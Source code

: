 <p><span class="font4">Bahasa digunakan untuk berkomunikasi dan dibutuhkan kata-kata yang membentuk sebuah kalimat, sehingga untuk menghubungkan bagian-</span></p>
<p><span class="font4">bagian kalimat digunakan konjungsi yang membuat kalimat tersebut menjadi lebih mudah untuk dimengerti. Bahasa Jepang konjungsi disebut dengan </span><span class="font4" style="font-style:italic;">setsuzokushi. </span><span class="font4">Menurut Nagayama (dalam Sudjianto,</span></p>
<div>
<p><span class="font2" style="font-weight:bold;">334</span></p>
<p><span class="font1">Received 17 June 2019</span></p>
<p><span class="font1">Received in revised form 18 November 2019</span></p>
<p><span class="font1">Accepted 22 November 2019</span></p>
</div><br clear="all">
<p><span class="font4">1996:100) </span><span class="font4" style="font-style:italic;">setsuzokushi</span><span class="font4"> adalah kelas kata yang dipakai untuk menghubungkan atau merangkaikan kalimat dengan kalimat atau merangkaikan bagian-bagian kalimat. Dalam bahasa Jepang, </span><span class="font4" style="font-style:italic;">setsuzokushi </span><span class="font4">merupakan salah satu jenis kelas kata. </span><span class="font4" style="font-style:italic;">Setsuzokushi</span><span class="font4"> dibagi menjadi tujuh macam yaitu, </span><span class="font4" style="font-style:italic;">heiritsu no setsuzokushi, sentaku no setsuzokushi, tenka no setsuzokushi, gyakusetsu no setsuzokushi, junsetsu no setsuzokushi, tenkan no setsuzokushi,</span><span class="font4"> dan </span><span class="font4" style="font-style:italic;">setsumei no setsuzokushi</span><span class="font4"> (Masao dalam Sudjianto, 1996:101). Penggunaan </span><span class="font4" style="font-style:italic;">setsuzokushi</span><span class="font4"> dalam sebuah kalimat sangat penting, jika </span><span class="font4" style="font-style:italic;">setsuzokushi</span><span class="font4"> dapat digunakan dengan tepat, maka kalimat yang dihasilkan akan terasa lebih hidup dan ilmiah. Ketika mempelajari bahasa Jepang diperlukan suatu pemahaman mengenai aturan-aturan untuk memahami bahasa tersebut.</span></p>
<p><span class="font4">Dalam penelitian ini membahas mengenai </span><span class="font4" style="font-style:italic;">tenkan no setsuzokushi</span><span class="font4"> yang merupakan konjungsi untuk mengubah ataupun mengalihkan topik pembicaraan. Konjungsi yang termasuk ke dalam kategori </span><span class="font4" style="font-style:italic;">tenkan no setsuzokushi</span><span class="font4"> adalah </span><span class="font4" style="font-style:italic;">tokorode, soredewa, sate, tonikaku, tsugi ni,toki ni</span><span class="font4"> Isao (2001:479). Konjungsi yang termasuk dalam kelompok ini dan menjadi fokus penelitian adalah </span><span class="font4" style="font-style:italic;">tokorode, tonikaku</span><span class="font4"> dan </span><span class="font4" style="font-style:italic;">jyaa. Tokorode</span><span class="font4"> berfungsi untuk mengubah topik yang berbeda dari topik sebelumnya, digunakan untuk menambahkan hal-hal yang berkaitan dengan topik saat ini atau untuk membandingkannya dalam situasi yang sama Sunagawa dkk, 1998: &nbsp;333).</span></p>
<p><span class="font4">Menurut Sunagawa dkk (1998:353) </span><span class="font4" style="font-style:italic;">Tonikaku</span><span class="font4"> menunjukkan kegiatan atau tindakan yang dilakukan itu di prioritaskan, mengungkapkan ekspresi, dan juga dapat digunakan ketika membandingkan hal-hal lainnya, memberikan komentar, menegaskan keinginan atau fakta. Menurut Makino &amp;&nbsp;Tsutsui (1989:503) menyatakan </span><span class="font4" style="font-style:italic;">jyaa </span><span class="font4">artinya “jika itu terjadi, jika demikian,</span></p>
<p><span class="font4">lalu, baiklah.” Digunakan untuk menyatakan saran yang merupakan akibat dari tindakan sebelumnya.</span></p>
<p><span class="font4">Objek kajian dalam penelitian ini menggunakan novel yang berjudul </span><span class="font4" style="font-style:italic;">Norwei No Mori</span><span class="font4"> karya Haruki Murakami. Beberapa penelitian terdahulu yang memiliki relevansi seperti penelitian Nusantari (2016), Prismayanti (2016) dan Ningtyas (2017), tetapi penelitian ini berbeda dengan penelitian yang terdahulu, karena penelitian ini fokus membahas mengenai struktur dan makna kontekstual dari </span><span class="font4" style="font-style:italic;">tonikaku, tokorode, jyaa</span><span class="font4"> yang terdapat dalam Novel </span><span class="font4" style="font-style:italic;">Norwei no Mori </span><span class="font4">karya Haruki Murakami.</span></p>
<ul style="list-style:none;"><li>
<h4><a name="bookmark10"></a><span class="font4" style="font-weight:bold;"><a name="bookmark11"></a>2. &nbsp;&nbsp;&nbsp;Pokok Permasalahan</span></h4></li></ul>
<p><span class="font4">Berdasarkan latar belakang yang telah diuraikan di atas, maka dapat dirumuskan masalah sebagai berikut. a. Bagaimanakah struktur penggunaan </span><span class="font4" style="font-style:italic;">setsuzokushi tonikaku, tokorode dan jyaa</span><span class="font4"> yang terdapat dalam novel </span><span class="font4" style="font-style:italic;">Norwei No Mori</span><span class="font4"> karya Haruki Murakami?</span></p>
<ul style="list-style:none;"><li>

■ **Activity**: In the records above, how many lines hold the string "weight"? Reply with only the number.

■ **Answer to this exercise**: 2